Using the entries below, output exactly the lines from the one containing "Name: t6_attach_mag_saritch_view<br />" through the final line, both included, and no others.

[Dataset entries]
━━━

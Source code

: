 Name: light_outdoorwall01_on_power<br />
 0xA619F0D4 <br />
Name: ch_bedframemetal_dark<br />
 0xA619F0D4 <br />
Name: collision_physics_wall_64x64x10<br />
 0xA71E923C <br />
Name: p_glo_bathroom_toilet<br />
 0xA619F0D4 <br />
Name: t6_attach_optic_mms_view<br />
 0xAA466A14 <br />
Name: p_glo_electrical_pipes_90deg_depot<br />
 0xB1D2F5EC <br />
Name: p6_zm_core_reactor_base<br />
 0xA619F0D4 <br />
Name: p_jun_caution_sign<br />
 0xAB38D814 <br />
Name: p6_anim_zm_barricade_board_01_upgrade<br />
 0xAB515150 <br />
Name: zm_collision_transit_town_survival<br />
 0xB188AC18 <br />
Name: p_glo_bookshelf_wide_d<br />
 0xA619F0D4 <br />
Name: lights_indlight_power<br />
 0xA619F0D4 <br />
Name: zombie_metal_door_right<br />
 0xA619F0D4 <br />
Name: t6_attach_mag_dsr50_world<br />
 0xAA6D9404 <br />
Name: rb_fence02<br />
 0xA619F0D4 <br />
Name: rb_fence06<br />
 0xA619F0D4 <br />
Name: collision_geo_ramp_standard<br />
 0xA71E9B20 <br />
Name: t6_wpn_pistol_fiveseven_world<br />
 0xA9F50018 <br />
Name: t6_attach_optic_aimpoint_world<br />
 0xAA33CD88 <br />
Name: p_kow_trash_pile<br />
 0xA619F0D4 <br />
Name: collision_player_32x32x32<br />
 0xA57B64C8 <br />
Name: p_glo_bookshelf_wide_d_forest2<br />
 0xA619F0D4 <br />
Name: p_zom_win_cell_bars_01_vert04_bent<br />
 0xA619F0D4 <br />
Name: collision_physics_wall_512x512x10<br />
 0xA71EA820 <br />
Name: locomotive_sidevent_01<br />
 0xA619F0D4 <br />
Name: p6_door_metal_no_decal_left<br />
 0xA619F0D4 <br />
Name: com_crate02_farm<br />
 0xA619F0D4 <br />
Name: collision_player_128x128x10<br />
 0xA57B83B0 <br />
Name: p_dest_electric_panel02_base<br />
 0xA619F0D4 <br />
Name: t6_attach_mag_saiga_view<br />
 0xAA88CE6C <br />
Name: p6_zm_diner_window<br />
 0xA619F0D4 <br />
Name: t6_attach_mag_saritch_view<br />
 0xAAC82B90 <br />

━━━

Your response:
Name: t6_attach_mag_saritch_view<br />
 0xAAC82B90 <br />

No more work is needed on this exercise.